• **What you will do**:
Your task is to show every line in the listing below that includes "should".

• **Data excerpts**:
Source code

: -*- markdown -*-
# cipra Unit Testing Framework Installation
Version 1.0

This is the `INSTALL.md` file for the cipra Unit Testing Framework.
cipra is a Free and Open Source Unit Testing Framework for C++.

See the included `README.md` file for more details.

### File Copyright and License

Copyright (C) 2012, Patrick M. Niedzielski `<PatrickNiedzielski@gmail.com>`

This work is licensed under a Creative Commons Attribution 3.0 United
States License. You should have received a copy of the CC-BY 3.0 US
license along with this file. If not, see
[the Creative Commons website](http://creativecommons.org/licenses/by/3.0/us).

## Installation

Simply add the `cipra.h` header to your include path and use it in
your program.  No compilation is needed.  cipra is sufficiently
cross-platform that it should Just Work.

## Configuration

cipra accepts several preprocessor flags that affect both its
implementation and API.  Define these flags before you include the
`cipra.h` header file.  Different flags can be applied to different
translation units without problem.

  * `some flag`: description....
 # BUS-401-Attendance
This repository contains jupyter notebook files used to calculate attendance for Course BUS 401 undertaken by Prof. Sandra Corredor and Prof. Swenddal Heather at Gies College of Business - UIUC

• **Answer section**:
States License. You should have received a copy of the CC-BY 3.0 US
cross-platform that it should Just Work.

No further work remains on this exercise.